Remember Jesus appearing to the disciples after his resurrection? In two accounts (Luke 24:36-43 and John 20:19-20 and 24-29) Jesus shows up inside of a locked room. The disciples thought he was a ghost, but he had them touch him to realize he was substantial. Perhaps after watching a Star Trek episode, we might suspect Jesus used a "transporter" to "beam himself" into the chamber, but not so.
Author Wendy Backlund, in her book Living From the Unseen, suggests that this tells us God is more substantial than any created thing. And wouldn't that make sense? To use a parallel idea, for us to walk through air is no big deal -- we do it all the time, and the only time it's difficult is in high winds. Walking through that wall, or however he did it, was no more difficult for Jesus than us walking through air.
What does that tell us about the rest of life? I think it should tell us a lot. You and I tend to look at the world around us as being the "real" world, as in "that person should wake up and live in the real world." But our world has been changed forever with the resurrection of Jesus. Author N.T. Wright calls the resurrection "The Day the Revolution Began" in his book by the same name. All through Acts, as the apostles went around preaching, they highlighted the resurrection as a new beginning (see Acts 2 starting in verse 32, for instance). Paul writes something amazing in Ephesians 2:5-6 that "even though we were dead because of our sins, he gave us life when he raised Christ from the dead. (It is only by God’s grace that you have been saved!) 6 For he raised us from the dead along with Christ and seated us with him in the heavenly realms because we are united with Christ Jesus." So Jesus being raised from the dead means new life for everyone!
Our true life is in heaven, seated in a place of special favor next to the Father. We may still have to deal with taxes and automobile maintenance, bring home groceries and take out the trash, but Jesus' resurrection gives us a better reason to get out of bed in the morning.
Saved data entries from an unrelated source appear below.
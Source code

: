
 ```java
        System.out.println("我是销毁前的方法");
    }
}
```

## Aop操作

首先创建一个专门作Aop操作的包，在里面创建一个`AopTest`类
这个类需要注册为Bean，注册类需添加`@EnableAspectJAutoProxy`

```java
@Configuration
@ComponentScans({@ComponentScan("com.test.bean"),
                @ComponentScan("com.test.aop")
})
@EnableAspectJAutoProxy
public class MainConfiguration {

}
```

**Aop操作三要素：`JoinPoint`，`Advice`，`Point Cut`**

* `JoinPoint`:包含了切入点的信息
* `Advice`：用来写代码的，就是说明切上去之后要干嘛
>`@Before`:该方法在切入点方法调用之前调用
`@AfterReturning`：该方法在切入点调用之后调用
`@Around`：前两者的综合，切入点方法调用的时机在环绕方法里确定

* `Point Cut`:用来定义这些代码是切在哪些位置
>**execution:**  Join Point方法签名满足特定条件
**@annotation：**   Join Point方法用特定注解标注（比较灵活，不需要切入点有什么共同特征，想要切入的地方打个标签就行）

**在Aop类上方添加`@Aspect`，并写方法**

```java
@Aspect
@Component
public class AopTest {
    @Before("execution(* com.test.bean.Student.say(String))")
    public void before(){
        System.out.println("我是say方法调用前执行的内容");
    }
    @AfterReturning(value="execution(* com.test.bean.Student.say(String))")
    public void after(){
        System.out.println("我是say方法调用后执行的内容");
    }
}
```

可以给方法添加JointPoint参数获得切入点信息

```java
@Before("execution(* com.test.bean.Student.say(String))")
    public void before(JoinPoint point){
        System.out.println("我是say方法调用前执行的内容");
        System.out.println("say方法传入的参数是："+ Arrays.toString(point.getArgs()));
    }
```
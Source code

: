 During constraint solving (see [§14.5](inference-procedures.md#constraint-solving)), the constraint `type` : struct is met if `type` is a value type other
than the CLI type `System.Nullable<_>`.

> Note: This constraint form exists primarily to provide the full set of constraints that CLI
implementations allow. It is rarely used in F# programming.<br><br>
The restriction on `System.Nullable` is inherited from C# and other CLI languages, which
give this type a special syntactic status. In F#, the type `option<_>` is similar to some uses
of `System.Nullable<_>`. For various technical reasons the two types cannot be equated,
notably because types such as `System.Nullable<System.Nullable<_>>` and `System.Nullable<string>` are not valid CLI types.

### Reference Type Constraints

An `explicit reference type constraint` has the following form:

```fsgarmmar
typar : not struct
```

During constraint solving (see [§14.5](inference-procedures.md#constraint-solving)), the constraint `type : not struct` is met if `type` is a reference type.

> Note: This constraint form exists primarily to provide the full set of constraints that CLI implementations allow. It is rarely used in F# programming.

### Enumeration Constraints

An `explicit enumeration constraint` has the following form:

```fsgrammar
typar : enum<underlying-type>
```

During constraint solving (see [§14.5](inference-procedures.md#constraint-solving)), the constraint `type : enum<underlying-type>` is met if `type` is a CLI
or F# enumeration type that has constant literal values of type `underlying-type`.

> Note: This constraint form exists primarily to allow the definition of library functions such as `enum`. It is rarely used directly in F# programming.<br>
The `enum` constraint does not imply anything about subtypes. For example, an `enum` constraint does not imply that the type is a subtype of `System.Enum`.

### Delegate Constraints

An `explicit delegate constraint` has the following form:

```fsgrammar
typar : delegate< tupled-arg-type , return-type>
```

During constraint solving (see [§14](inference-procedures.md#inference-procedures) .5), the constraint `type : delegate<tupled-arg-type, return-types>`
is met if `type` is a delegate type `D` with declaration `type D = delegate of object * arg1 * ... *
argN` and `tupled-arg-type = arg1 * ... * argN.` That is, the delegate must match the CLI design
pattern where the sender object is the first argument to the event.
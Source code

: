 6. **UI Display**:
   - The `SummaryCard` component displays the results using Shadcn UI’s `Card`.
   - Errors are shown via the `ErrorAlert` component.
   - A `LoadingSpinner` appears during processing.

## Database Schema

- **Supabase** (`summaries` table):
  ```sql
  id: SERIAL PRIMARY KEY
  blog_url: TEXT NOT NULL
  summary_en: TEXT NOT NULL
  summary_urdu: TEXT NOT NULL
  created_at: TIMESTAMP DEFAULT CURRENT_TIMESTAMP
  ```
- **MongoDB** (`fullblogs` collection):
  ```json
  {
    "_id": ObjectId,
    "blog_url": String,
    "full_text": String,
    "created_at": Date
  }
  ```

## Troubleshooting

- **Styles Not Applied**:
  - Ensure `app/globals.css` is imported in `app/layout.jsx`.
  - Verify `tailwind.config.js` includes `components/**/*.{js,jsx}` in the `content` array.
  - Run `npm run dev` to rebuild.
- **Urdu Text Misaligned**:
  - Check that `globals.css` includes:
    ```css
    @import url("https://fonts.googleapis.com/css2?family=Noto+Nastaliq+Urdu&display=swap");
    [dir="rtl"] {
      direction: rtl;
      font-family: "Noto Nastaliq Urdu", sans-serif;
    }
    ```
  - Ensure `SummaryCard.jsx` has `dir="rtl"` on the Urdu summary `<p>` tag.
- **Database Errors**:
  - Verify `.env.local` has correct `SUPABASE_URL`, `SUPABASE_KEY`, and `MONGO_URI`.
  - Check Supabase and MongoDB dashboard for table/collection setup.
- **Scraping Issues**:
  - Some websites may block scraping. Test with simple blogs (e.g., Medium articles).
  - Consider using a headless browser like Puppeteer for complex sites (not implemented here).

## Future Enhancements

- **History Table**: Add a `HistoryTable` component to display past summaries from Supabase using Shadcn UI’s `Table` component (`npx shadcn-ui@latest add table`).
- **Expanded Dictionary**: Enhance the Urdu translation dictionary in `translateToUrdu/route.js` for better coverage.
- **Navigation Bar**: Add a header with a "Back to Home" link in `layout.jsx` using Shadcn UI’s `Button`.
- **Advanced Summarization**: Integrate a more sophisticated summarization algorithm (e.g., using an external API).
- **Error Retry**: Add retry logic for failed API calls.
So where is our attention? Paul reminds us in 2 Cor. 4:18 that "the things we see now will soon be gone, but the things we cannot see will last forever." Whatever we look at, through the day, can we learn to see it with spiritual eyes and not merely physical? When we meet someone (whether we already know them or not) can we see them in the love of the Father for them? How will that change how we choose to treat them, how generous we might be with our time and resources, how we will pray for them? Let me suggest stopping to pray, often during the day, "Father, please help me see what is here the way you see it." I think we'll discover that as we deliberately go through the day realizing that the spiritual is eternal, and far more substantial than the physical, our thoughts, actions and words will take on a deeper spiritual quality.
And that will, as did the resurrection of our Lord, change everything.